The report said within the water governance sector, an outdated and semi-functional regulatory framework is paired with inadequate finance and funding mechanisms.
It said the current water governance situation in the country suggests that overall little has changed in this sector over the past years.
“With regard to legislation, it is worrisome to observe that it appears that the Water Resource Management Act of 2013 is still not in force as neither its regulations nor the date of its enforcement could be identified.”
Therefore, for all intents and purposes, the outdated Water Act of 1956 is still governing the sector.
Even more unclear is the status of the extensive and detailed Integrated Water Resources Management Plan of 2010.
“Indeed, it appears that government has mostly and quietly abandoned the national plan.
“For example, the document cannot be located on the website of the agriculture ministry, the key public institution tasked with water governance.
“The plan is not mentioned in the ministry's recent and publicly available annual reports nor its strategic plans,” the report stated.

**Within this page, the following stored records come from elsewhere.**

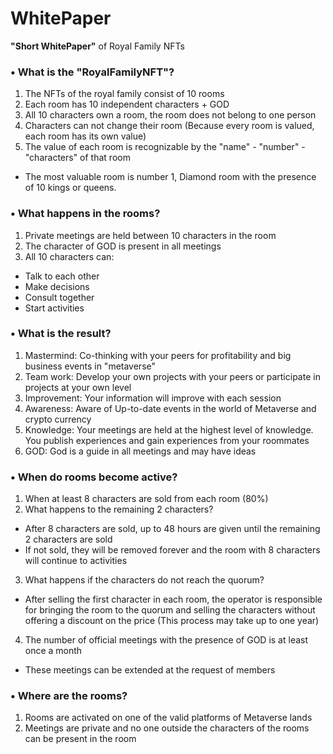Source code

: # WhitePaper
<b>"Short WhitePaper"</b> of Royal Family NFTs

<h3><b>• What is the "RoyalFamilyNFT"?</b></h3>

1. The NFTs of the royal family consist of 10 rooms
2. Each room has 10 independent characters + GOD
3. All 10 characters own a room, the room does not belong to one person
4. Characters can not change their room (Because every room is valued, each room has its own value)
5. The value of each room is recognizable by the "name" - "number" - "characters" of that room
  - The most valuable room is number 1, Diamond room with the presence of 10 kings or queens.
 
<h3><b>• What happens in the rooms?</b></h3>

1. Private meetings are held between 10 characters in the room
2. The character of GOD is present in all meetings
3. All 10 characters can:
  - Talk to each other
  - Make decisions
  - Consult together
  - Start activities

<h3><b>• What is the result?</b></h3>

1. Mastermind: Co-thinking with your peers for profitability and big business events in "metaverse"<br>
2. Team work: Develop your own projects with your peers or participate in projects at your own level<br>
3. Improvement: Your information will improve with each session<br>
4. Awareness: Aware of Up-to-date events in the world of Metaverse and crypto currency<br>
5. Knowledge: Your meetings are held at the highest level of knowledge. You publish experiences and gain experiences from your roommates<br>
6. GOD: God is a guide in all meetings and may have ideas

<h3><b>• When do rooms become active?</b></h3>

1. When at least 8 characters are sold from each room (80%)
2. What happens to the remaining 2 characters?
 - After 8 characters are sold, up to 48 hours are given until the remaining 2 characters are sold
 - If not sold, they will be removed forever and the room with 8 characters will continue to activities
3. What happens if the characters do not reach the quorum?
 - After selling the first character in each room,
   the operator is responsible for bringing the room to the quorum and selling the characters without offering a discount on the price
   (This process may take up to one year)
4. The number of official meetings with the presence of GOD is at least once a month
  - These meetings can be extended at the request of members


 <h3><b>• Where are the rooms?</b></h3>
 
 1. Rooms are activated on one of the valid platforms of Metaverse lands</br>
 2. Meetings are private and no one outside the characters of the rooms can be present in the room


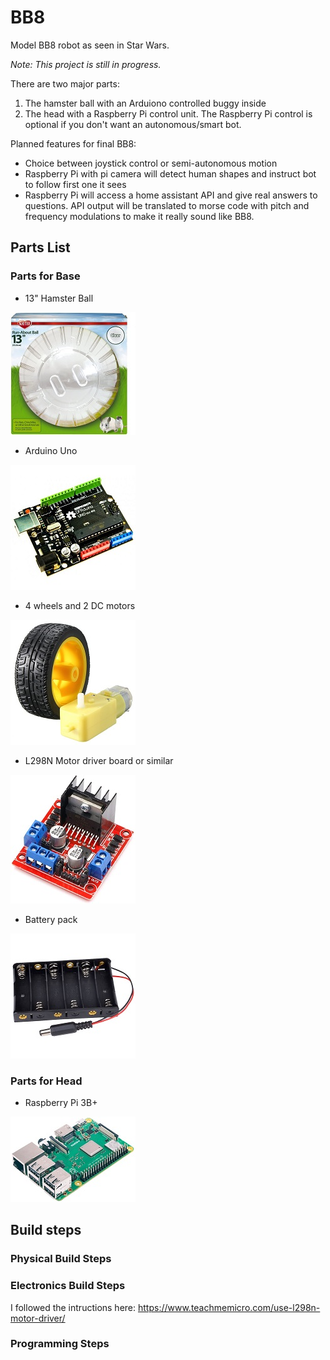 # BB8
Model BB8 robot as seen in Star Wars. 

_Note: This project is still in progress._

There are two major parts:
1) The hamster ball with an Arduiono controlled buggy inside
2) The head with a Raspberry Pi control unit. The Raspberry Pi control is optional if you don't want an autonomous/smart bot.

Planned features for final BB8:
* Choice between joystick control or semi-autonomous motion
* Raspberry Pi with pi camera will detect human shapes and instruct bot to follow first one it sees
* Raspberry Pi will access a home assistant API and give real answers to questions. API output will be translated to morse code with pitch and frequency modulations to make it really sound like BB8.

## Parts List

### Parts for Base

* 13" Hamster Ball
<img src = "images/hamster_ball.jpg" width = 200>

* Arduino Uno
<img src = "images/DFRduino_uno.jpg" width = 200>

* 4 wheels and 2 DC motors
<img src = "images/wheel_and_motor.jpg" width = 200>

* L298N Motor driver board or similar
<img src = "images/L298N_board.jpg" width = 200>

* Battery pack
<img src = "images/battery_pack.jpg" width = 200>

### Parts for Head

* Raspberry Pi 3B+
<img src = "images/raspberry_pi_3Bplus.jpg" width = 200>

## Build steps

### Physical Build Steps

### Electronics Build Steps
I followed the intructions here: https://www.teachmemicro.com/use-l298n-motor-driver/

### Programming Steps
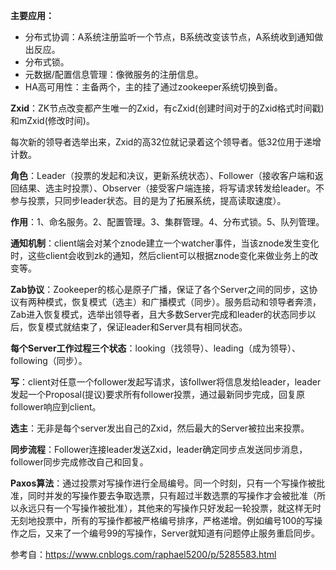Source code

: **主要应用：**

* 分布式协调：A系统注册监听一个节点，B系统改变该节点，A系统收到通知做出反应。
* 分布式锁。
* 元数据/配置信息管理：像微服务的注册信息。
* HA高可用性：主备两个，主的挂了通过zookeeper系统切换到备。

**Zxid**：ZK节点改变都产生唯一的Zxid，有cZxid(创建时间对于的Zxid格式时间戳)和mZxid(修改时间)。

每次新的领导者选举出来，Zxid的高32位就记录着这个领导者。低32位用于递增计数。

**角色**：Leader（投票的发起和决议，更新系统状态）、Follower（接收客户端和返回结果、选主时投票）、Observer（接受客户端连接，将写请求转发给leader。不参与投票，只同步leader状态。目的是为了拓展系统，提高读取速度）。

**作用**：1、命名服务。2、配置管理。3、集群管理。4、分布式锁。5、队列管理。

**通知机制**：client端会对某个znode建立一个watcher事件，当该znode发生变化时，这些client会收到zk的通知，然后client可以根据znode变化来做业务上的改变等。

**Zab协议**：Zookeeper的核心是原子广播，保证了各个Server之间的同步，这协议有两种模式，恢复模式（选主）和广播模式（同步）。服务启动和领导者奔溃，Zab进入恢复模式，选举出领导者，且大多数Server完成和leader的状态同步以后，恢复模式就结束了，保证leader和Server具有相同状态。

**每个Server工作过程三个状态**：looking（找领导）、leading（成为领导）、following（同步）。

**写**：client对任意一个follower发起写请求，该follwer将信息发给leader，leader发起一个Proposal(提议)要求所有follower投票，通过最新同步完成，回复原follower响应到client。

**选主**：无非是每个server发出自己的Zxid，然后最大的Server被拉出来投票。

**同步流程**：Follower连接leader发送Zxid，leader确定同步点发送同步消息，follower同步完成修改自己和回复。

**Paxos算法**：通过投票对写操作进行全局编号。同一个时刻，只有一个写操作被批准，同时并发的写操作要去争取选票，只有超过半数选票的写操作才会被批准（所以永远只有一个写操作被批准），其他来的写操作只好发起一轮投票，就这样无时无刻地投票中，所有的写操作都被严格编号排序，严格递增。例如编号100的写操作之后，又来了一个编号99的写操作，Server就知道有问题停止服务重启同步。

参考自：https://www.cnblogs.com/raphael5200/p/5285583.html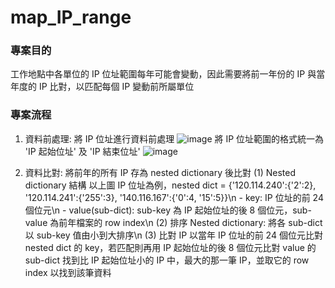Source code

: ﻿# map_IP_range

### 專案目的
工作地點中各單位的 IP 位址範圍每年可能會變動，因此需要將前一年份的 IP 與當年度的 IP 比對，以匹配每個 IP 變動前所屬單位

### 專案流程
1. 資料前處理: 將 IP 位址進行資料前處理
   ![image](https://github.com/Clairechn/map_IP_range/assets/43264051/77007c00-fa80-46c8-b84a-e7ba788ca909)
   將 IP 位址範圍的格式統一為 'IP 起始位址' 及 'IP 結束位址'
   ![image](https://github.com/Clairechn/map_IP_range/assets/43264051/f22f176a-33e4-4dfc-bec1-2cae35adf046)
  
2. 資料比對: 將前年的所有 IP 存為 nested dictionary 後比對
   (1) Nested dictionary 結構
       以上圖 IP 位址為例，nested dict = {'120.114.240':{'2':2}, '120.114.241':{'255':3}, '140.116.167':{'0':4, '15':5}}\n
       - key: IP 位址的前 24 個位元\n
       - value(sub-dict): sub-key 為 IP 起始位址的後 8 個位元，sub-value 為前年檔案的 row index\n
   (2) 排序 Nested dictionary: 將各 sub-dict 以 sub-key 值由小到大排序\n
   (3) 比對 IP
       以當年 IP 位址的前 24 個位元比對 nested dict 的 key，若匹配則再用 IP 起始位址的後 8 個位元比對 value 的 sub-dict
       找到比 IP 起始位址小的 IP 中，最大的那一筆 IP，並取它的 row index 以找到該筆資料
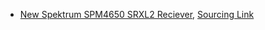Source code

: - [New Spektrum SPM4650 SRXL2 Reciever](https://github.com/ArduPilot/ardupilot/pull/13923), [Sourcing Link](https://www.amazon.com/Spektrum-SRXL2-Serial-Receiver-SPM4650/dp/B07P8N2SCB/ref=sr_1_1?dchild=1&keywords=SPM4650&qid=1616606189&sr=8-1)
 

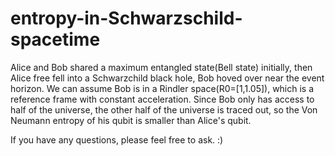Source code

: # entropy-in-Schwarzschild-spacetime

Alice and Bob shared a maximum entangled state(Bell state) initially, then Alice free fell into a Schwarzchild black hole, Bob hoved over near the event horizon. We can assume Bob is in a Rindler space(R0=[1,1.05]), which is a reference frame with constant acceleration. Since Bob only has access to half of the universe, the other half of the universe is traced out, so the Von Neumann entropy of his qubit is smaller than Alice's qubit.


If you have any questions, please feel free to ask. :)
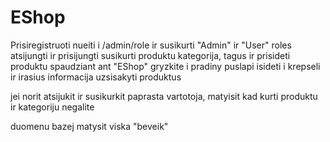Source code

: # EShop

Prisiregistruoti
nueiti i /admin/role ir susikurti "Admin" ir "User" roles
atsijungti ir prisijungti
susikurti produktu kategorija, tagus ir prisideti produktu
spaudziant ant "EShop" gryzkite i pradiny puslapi
isideti i krepseli ir irasius informacija uzsisakyti produktus

jei norit atsijukit ir susikurkit paprasta vartotoja, matyisit kad kurti produktu ir
kategoriju negalite

duomenu bazej matysit viska "beveik"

According to the report, only a handful of major bulk water infrastructure construction projects have materialised since independence, most of which have focused on maintaining and rehabilitating existing structures.
It said, to some extent, this is understandable as Namibia remains a developing country with limited public finances and a host of socio-economic challenges, which complicate prioritisation and planning by decision-makers.
Government had agreed to provide funding for these urgent water infrastructure projects at a cost of roughly N$3 billion, while a further N$1 billion would be sourced from the national bulk water supplier NamWater and local authorities.
The implementation of the priority projects is planned to take place over the next five years.